Hours or pay not crucial to work-life balance

The key to a better work-life balance is not simply to work shorter hours or earn more money and working shorter hours does not necessarily make people happier. According to a new survey by recruiter Randstad those in the South East and Yorkshire & The Humber are most happy with their work-life balance, with 64 per cent saying they are content, despite those in the South East having one of the longest average working weeks in the UK. The survey also found that those working in property and construction (88%) were amongst the happiest with their work-life balance, coming third after the utilities and insurance sectors. Those least happy with their work-life balance were the East of England (51 per cent) and South West (55 per cent) – yet those in the South West have a shorter average working week than most of the UK.

The survey of 2,000 employees carried out by Randstad UK also compared the findings to the amount people in each region were paid.  The results suggest the amount people earn does not affect how happy they are with their work-life balance.  For instance, employees in the North East are paid the least in the country.  And while Londoners earn more than any other region, they are not as happy as those in the North West.  Workers in Yorkshire & The Humber earn less than the national average, but are happier.

Mark Bull, managing director of Randstad UK said, “Work-Life balance has become something of a national concern in the current economic climate as many people are under increasing pressure in both their professional and personal lives. But this research proves that the key to better balance is not simply to work shorter hours or earn more cash.  A more holistic approach is needed to find rewarding work that interests and engages us.

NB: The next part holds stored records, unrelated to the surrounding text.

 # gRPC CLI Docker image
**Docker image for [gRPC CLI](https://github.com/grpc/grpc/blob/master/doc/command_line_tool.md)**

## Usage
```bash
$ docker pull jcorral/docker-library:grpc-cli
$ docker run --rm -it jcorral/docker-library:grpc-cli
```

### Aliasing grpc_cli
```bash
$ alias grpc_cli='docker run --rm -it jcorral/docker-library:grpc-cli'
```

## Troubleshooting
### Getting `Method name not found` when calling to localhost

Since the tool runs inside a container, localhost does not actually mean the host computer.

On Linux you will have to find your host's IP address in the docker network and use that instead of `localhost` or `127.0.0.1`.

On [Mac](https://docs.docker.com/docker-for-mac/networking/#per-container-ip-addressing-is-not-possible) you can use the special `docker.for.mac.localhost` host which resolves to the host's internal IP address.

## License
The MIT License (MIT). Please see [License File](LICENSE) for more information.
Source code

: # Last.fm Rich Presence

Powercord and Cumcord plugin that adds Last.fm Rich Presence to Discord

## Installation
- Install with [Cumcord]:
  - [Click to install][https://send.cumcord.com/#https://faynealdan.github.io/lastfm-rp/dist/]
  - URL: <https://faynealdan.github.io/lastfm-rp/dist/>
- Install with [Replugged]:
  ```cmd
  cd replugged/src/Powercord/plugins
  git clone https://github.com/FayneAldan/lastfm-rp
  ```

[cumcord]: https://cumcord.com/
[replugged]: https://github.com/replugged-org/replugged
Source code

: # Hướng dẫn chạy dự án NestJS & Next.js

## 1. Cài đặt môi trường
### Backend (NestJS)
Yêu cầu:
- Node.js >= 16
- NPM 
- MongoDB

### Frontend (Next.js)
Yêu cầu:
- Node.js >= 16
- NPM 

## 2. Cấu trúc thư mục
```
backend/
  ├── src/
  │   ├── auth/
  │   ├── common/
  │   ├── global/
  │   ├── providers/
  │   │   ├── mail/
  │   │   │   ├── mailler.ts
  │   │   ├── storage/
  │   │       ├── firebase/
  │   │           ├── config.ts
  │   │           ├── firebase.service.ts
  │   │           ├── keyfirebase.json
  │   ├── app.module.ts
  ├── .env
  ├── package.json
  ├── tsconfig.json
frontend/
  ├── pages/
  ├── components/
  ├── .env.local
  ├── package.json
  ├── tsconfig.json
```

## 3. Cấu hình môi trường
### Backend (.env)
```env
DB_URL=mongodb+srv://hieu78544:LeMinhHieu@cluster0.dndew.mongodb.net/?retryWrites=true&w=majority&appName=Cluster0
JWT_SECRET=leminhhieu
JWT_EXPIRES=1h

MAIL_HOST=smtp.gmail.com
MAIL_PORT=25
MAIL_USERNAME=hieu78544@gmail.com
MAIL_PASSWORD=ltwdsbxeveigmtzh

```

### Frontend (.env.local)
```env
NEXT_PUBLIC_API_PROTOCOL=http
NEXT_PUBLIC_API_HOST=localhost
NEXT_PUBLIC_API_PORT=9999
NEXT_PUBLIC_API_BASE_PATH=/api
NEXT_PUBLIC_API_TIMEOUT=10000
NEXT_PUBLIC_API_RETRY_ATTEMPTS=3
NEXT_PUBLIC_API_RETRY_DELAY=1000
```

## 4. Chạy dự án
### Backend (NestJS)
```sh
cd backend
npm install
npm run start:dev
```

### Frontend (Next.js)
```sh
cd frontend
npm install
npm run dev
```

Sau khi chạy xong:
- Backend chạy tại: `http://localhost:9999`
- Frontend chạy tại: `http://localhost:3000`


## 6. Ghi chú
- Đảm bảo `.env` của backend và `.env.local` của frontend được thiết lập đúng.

It’s not simply about putting up with anything in return for more money or time.”

The survey also found that the destabilising of an employee’s work-life balance as a result of the recession may have hidden benefits.  People who embarked on their careers after August 2007 have developed professionally as part of very lean teams compared to those who started in the previous six.  This has pushed some employees into working longer hours but as teams have attempted to manage workloads on a reduced workforce, high-flying junior employees have taken on the work of more senior colleagues.  They have upskilled rapidly, creating a new generation of hyper-talented, passionate professionals

Mark Bull said, “’Accelerated learning’ in small teams with stretched staff can speed up development allowing passionate high flyers to shine and improve their promotion prospects.  A lot of the best candidates we see – the top 15 per cent – have seen their careers progress and gather speed, having worked in smaller, thinner, tighter teams.

“A new cohort is emerging in Britain’s workforce which, thanks to the financial crisis, has excellent experience – albeit, perhaps, at the expense of their work-life balance.”